At that period a rocky ridge - a spur of of the hills which lie south of Mill Creek, extended unbrokenly in a southwesterly direction from that locality, and terminated somewhat abruptly on the river bank a few rods northeast of the junction of the present Union and River Streets.
The line of his ridge is still (1909) distinguishable as far as Jackson Street, although Courtwright Avenue, North Street and other streets have been cut through it.
Below Jackson Street the ridge has been entirely removed within recent years. First, in 1833, the southern extremity was shaved off when the channel of the North Branch canal weas excavated, and next, in the summer of 1851, a roadway was cut through it, being the extension of River Street northward to connect to The Wilkes-Barre and Providence Plank Road then about to be constructed. The opening of this street, or road, left a dome shaped mass of rock, some twenty-five or thirty feet in height, standing between the road and the canal basin, isolated from the main part of the ridge along whose northwestern base, from the canal to North Street, the road ran.

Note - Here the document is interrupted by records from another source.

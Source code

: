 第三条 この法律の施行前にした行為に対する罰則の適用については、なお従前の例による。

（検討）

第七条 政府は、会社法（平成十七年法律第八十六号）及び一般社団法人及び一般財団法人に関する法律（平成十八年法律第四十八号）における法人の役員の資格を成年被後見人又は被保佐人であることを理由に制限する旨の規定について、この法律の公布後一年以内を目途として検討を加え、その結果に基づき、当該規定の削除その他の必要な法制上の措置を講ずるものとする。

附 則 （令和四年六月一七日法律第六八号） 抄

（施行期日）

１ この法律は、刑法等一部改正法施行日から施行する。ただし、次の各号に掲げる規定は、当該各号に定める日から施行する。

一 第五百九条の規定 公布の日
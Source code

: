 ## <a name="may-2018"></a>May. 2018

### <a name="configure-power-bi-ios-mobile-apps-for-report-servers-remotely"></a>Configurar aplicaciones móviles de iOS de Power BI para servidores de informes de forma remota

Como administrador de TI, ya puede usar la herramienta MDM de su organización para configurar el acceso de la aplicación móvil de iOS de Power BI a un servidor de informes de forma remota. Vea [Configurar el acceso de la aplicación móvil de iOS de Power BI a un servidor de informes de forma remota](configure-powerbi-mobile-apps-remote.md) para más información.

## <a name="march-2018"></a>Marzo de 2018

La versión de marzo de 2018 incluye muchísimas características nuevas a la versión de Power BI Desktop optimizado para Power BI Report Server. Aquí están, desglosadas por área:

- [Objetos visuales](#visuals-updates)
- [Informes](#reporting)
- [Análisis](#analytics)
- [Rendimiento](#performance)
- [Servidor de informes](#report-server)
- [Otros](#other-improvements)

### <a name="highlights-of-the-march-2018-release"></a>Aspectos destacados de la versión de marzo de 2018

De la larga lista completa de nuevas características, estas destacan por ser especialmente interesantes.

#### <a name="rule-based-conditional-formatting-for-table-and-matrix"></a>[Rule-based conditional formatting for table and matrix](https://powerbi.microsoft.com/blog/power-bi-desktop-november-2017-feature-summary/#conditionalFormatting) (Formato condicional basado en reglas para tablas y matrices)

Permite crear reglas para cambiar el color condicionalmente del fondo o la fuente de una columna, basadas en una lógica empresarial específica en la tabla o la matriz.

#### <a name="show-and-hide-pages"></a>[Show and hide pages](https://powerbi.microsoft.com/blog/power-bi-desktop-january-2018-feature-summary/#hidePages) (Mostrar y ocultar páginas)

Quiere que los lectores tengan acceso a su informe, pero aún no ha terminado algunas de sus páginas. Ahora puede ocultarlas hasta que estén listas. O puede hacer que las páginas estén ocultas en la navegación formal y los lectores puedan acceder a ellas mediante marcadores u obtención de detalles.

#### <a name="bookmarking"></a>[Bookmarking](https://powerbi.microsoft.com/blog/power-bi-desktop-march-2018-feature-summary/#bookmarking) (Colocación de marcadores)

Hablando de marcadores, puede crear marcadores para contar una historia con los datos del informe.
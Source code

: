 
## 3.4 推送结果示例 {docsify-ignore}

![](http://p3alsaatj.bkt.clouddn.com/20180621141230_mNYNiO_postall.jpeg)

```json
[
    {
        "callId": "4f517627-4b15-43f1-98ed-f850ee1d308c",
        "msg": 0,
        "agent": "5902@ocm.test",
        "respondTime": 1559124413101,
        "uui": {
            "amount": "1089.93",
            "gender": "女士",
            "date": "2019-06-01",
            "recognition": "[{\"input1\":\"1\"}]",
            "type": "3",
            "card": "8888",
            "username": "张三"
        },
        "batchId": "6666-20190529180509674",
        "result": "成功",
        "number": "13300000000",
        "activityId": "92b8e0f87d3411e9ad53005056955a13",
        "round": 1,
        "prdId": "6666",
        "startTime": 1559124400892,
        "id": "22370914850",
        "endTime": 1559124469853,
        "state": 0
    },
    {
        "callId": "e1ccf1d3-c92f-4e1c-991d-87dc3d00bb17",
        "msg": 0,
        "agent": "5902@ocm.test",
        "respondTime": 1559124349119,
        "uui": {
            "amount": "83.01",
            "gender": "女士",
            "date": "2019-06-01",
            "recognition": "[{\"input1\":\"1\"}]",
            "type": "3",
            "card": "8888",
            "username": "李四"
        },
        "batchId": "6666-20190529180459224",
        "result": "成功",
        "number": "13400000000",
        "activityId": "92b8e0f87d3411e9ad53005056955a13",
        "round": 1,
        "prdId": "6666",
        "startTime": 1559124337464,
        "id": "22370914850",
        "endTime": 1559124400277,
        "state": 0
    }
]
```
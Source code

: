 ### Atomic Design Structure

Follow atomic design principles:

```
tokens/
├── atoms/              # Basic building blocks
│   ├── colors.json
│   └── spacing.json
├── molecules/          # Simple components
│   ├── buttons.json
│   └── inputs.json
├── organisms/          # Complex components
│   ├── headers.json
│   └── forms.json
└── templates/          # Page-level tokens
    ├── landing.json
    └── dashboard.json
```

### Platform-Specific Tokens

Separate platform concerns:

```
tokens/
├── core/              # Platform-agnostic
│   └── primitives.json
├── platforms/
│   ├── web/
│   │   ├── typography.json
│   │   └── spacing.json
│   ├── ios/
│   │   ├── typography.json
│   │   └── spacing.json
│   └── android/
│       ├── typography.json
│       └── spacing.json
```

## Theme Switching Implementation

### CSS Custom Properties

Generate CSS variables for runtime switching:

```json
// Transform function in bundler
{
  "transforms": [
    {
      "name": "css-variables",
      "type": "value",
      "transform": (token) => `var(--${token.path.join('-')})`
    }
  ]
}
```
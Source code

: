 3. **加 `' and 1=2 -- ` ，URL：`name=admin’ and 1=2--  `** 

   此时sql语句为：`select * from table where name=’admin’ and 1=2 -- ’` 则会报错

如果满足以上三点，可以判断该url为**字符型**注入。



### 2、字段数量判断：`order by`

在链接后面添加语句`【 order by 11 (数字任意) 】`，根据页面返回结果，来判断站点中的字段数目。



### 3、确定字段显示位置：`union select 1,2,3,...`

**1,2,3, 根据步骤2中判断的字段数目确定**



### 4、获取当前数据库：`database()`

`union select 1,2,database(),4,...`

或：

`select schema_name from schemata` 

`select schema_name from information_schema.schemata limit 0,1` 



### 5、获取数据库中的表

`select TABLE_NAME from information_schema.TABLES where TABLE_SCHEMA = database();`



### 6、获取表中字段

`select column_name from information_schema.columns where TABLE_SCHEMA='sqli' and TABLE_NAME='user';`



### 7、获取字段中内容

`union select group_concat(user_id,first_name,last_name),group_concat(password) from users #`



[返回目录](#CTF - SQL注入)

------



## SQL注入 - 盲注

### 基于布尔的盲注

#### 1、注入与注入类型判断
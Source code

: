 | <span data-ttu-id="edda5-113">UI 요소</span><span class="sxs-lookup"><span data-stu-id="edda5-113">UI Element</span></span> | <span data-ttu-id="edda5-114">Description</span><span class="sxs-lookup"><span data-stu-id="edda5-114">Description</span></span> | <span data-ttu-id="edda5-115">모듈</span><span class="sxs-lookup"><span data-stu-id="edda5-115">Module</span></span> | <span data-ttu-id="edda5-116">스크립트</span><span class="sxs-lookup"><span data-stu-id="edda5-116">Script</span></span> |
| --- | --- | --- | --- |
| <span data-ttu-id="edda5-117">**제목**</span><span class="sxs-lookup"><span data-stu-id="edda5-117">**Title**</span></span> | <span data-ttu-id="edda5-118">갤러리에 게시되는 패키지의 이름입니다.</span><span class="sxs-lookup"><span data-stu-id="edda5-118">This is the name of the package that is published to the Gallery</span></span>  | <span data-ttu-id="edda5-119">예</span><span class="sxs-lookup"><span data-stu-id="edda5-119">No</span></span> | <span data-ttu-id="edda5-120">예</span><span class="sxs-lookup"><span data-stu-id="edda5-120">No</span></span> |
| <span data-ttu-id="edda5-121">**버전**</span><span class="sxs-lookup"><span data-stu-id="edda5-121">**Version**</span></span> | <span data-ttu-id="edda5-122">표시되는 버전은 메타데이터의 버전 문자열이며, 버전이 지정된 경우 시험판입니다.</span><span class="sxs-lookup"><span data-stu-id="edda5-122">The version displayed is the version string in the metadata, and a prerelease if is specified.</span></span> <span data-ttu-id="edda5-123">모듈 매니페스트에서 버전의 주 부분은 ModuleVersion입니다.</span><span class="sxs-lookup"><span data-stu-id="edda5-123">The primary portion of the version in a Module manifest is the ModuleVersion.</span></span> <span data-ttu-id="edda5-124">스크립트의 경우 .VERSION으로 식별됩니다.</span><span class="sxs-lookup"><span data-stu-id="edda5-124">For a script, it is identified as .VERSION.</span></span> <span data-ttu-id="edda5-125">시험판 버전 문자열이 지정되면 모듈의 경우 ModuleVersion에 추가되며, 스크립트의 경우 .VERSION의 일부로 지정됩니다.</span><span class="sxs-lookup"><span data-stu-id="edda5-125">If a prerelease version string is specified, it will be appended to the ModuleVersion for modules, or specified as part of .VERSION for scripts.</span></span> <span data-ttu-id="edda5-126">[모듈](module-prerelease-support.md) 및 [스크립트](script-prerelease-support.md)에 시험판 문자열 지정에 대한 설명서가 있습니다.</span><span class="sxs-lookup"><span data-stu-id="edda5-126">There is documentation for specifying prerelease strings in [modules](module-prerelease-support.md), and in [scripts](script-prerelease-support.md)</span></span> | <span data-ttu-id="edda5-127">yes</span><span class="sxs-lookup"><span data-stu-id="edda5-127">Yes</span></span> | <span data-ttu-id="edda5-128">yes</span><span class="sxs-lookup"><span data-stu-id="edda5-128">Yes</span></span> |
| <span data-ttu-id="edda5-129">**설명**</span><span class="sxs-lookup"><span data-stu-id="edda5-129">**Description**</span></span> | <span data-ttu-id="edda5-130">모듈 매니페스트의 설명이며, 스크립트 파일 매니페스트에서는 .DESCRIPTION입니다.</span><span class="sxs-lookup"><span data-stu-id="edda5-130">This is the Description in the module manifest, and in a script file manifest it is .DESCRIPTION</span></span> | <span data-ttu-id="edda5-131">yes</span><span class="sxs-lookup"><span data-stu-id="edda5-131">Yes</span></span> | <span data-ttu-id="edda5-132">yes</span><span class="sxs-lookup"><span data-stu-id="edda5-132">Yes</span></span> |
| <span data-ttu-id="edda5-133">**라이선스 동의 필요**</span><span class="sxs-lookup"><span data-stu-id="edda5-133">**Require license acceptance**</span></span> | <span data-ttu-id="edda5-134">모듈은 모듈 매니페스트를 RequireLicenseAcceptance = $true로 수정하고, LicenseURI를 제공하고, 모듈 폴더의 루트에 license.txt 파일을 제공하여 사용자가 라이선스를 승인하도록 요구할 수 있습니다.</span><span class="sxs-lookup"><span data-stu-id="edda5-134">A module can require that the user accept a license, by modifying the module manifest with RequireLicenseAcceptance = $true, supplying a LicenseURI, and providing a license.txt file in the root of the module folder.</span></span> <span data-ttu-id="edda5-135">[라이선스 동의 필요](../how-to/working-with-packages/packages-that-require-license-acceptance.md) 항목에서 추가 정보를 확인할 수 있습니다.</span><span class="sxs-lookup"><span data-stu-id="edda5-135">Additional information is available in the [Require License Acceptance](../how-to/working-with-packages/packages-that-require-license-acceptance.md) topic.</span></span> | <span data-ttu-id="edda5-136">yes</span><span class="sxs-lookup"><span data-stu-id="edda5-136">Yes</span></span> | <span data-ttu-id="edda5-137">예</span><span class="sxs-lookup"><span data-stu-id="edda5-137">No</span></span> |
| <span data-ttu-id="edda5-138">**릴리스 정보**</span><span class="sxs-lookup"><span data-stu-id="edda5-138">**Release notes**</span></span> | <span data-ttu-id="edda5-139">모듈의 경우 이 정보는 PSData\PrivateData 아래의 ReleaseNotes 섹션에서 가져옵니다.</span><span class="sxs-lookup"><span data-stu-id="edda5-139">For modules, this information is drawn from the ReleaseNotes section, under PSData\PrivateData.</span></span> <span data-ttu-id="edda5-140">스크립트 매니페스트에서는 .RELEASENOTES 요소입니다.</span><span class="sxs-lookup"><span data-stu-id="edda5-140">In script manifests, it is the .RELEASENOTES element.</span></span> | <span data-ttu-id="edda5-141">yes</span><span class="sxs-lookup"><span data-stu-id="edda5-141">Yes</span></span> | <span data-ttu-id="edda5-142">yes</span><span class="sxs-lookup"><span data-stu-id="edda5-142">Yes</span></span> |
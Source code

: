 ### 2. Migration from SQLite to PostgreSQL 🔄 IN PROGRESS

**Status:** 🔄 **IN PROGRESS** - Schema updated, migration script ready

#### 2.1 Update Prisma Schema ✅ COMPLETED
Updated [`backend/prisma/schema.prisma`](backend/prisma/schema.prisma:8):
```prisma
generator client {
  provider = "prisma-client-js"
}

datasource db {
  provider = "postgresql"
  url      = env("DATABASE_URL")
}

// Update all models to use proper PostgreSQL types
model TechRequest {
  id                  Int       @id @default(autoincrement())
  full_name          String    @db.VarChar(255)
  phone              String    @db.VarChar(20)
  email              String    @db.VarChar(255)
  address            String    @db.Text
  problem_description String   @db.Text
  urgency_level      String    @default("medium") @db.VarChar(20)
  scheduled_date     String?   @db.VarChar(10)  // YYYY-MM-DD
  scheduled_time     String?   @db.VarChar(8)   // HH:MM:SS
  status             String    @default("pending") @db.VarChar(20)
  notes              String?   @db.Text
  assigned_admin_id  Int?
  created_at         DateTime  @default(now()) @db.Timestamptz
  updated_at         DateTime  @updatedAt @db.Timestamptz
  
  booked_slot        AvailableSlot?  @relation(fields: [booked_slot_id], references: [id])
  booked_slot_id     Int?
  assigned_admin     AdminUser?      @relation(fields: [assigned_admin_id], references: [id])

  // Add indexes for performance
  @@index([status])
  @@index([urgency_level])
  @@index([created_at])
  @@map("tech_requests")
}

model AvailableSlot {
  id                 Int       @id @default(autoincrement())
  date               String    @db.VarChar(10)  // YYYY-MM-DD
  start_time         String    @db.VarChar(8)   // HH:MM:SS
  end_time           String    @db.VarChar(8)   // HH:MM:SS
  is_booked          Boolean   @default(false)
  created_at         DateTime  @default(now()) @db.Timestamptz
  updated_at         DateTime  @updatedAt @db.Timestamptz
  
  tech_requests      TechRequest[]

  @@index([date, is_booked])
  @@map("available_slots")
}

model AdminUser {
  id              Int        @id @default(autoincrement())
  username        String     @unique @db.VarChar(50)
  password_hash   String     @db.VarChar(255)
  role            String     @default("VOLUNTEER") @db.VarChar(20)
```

Early in the spring of 1886 this dome-shaped hill was removed, with the exception of a very small section, a few feet in height, left standing on the canal bank.
In the summer of 1886 West Jackson Street was cut through the main part of the ridge to connect with River Street, and two years later the remaining portion of the ridge southwest of Jackson Street was removed.
It was upon the southernmost brow of this ridge that the Yankeesconstructed in July 1771 their largest redoubt, which they named "Fort Defiance." Its remains were "still visible" in 1830, and the hill had then, for many years, been called Redoubt Hill." Later it was known simply a "The Redoubt". After the extension of North River Street through Redoubt Hill the dome shaped, isolated portion of the hill was called "The Redoubt" and this name it bore till its demolition.